START GIVEN INFORMATION
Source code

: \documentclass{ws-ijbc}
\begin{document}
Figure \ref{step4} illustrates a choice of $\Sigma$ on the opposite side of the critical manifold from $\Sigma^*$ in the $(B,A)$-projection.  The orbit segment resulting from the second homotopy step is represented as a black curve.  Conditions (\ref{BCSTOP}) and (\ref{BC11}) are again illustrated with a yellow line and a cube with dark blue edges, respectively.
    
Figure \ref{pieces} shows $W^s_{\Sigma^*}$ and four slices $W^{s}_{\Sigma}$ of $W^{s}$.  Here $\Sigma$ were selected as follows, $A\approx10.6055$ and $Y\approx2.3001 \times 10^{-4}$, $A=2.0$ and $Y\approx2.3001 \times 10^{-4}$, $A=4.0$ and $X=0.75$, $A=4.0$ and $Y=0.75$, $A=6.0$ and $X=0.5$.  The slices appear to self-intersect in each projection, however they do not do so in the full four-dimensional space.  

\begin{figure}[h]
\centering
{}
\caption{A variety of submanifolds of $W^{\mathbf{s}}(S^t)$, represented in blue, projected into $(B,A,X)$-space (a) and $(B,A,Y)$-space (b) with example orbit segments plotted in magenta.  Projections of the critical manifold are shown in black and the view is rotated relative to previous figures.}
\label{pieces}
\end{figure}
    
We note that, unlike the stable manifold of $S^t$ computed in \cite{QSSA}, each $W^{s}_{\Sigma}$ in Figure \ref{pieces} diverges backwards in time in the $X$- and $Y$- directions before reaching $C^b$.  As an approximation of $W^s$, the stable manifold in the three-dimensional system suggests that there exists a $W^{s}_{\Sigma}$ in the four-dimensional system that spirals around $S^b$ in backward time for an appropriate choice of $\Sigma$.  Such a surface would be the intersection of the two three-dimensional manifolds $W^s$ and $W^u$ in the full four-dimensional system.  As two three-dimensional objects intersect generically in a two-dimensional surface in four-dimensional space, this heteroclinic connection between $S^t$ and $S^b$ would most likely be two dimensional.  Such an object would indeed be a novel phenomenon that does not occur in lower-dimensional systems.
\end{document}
END GIVEN INFORMATION
Verbatim output is expected for the lines from the start of the data to the line in which "blue edges, respectively." appears, both included.

Source code

: \documentclass{ws-ijbc}
\begin{document}
Figure \ref{step4} illustrates a choice of $\Sigma$ on the opposite side of the critical manifold from $\Sigma^*$ in the $(B,A)$-projection.  The orbit segment resulting from the second homotopy step is represented as a black curve.  Conditions (\ref{BCSTOP}) and (\ref{BC11}) are again illustrated with a yellow line and a cube with dark blue edges, respectively.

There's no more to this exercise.